The father of French impressionist painting studied the methods of English landscape painters John Constable and J. M. W. Turner while exiled in England in 1870 during the Franco-Prussian War; it was there he created many iconic English landscapes before returning to France via Holland the following year, painting as he went...
Born on this day in 1840, Claude Monet favoured the en plein air method, which provided the impetus for many an artist to escape the confines of the studio and seek out glade and vale rather than exclusively garret or atelier in which to commit their daubings to the ages. In contrast to other painters of his era, though - Henri Rousseau, for instance - Monet favoured the controlled nature of gardens over the chaos of actual nature. He found much to paint along the banks of both the Seine and the Thames that was natural yet tamed.
Married to Camille Doncieux shortly before moving to England, her death in September 1879 deeply affected him for the rest of his life. Plagued by poverty, he continued to work profusely so as to ward off the scourge of debt; in 1886 he attempted suicide by throwing himself in the Seine, related almost entirely to the dire state of his finances.
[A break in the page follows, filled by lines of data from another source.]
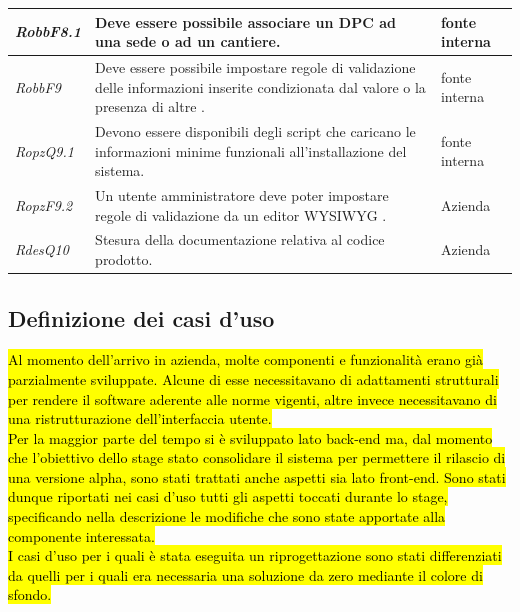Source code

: \begin{flushleft}
\begin{tabular}{|l{2cm}|l{8cm}|l{2cm}|}
		\hline
		\label{RobbF8.1}
		\textit{RobbF8.1} & Deve essere possibile associare un \gls{DPC} ad una sede o ad un cantiere. & fonte interna\\
		\hline
		\label{RobbF9}
		\textit{RobbF9} & Deve essere possibile impostare regole di validazione delle informazioni inserite condizionata dal valore o la presenza di altre . & fonte interna\\
		\hline
		\label{RdesQ9.1}
		\textit{RopzQ9.1} & Devono essere disponibili degli script che caricano le informazioni minime funzionali all'installazione del sistema. & fonte interna\\
		\hline
		\label{RdesF9.2}
		\textit{RopzF9.2} & Un utente amministratore deve poter impostare regole di validazione da un editor \gls{WYSIWYG} . & Azienda \\
		\hline
		\label{RdesQ10}
		\textit{RdesQ10} & Stesura della documentazione relativa al codice prodotto. & Azienda \\
		\hline
	\end{tabular}
\end{flushleft}

\newpage
\subsection{Definizione dei casi d'uso}
	\hl{Al momento dell'arrivo in azienda, molte componenti e funzionalità erano già parzialmente sviluppate. Alcune di esse necessitavano di adattamenti strutturali per rendere il software aderente alle norme vigenti, altre invece necessitavano di una ristrutturazione dell'interfaccia utente. \\ 
	Per la maggior parte del tempo si è sviluppato lato back-end  ma, dal momento che l'obiettivo dello stage  stato consolidare il sistema per permettere il rilascio di una versione alpha, sono stati trattati anche aspetti sia lato front-end. 
	Sono stati dunque riportati nei casi d'uso tutti gli aspetti toccati durante lo stage,  specificando nella descrizione le modifiche che sono state apportate alla componente interessata. \\ 
	I casi  d'uso per i quali è stata eseguita un riprogettazione sono stati differenziati da quelli per i quali era necessaria una soluzione da zero mediante il colore di sfondo.}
In 1892 he was married again, this time to Alice Hoschedé.
By the end of the 1910s Monet began to develop cataracts on his eyes, and underwent two surgeries to correct the condition in 1923; while saving his vision, the operations seem to have affected his relationship to colour, and he repainted many works in a bluer hue than they had been previously.
When he died in December 1926, Claude Monet was the grand old man of French art; bequeathing his house and beloved garden in Giverny - where he painted, among others, the work at the top of this post - to the Institut de France, today they are preserved much as he left them and maintained by the Fondation Claude Monet in his memory.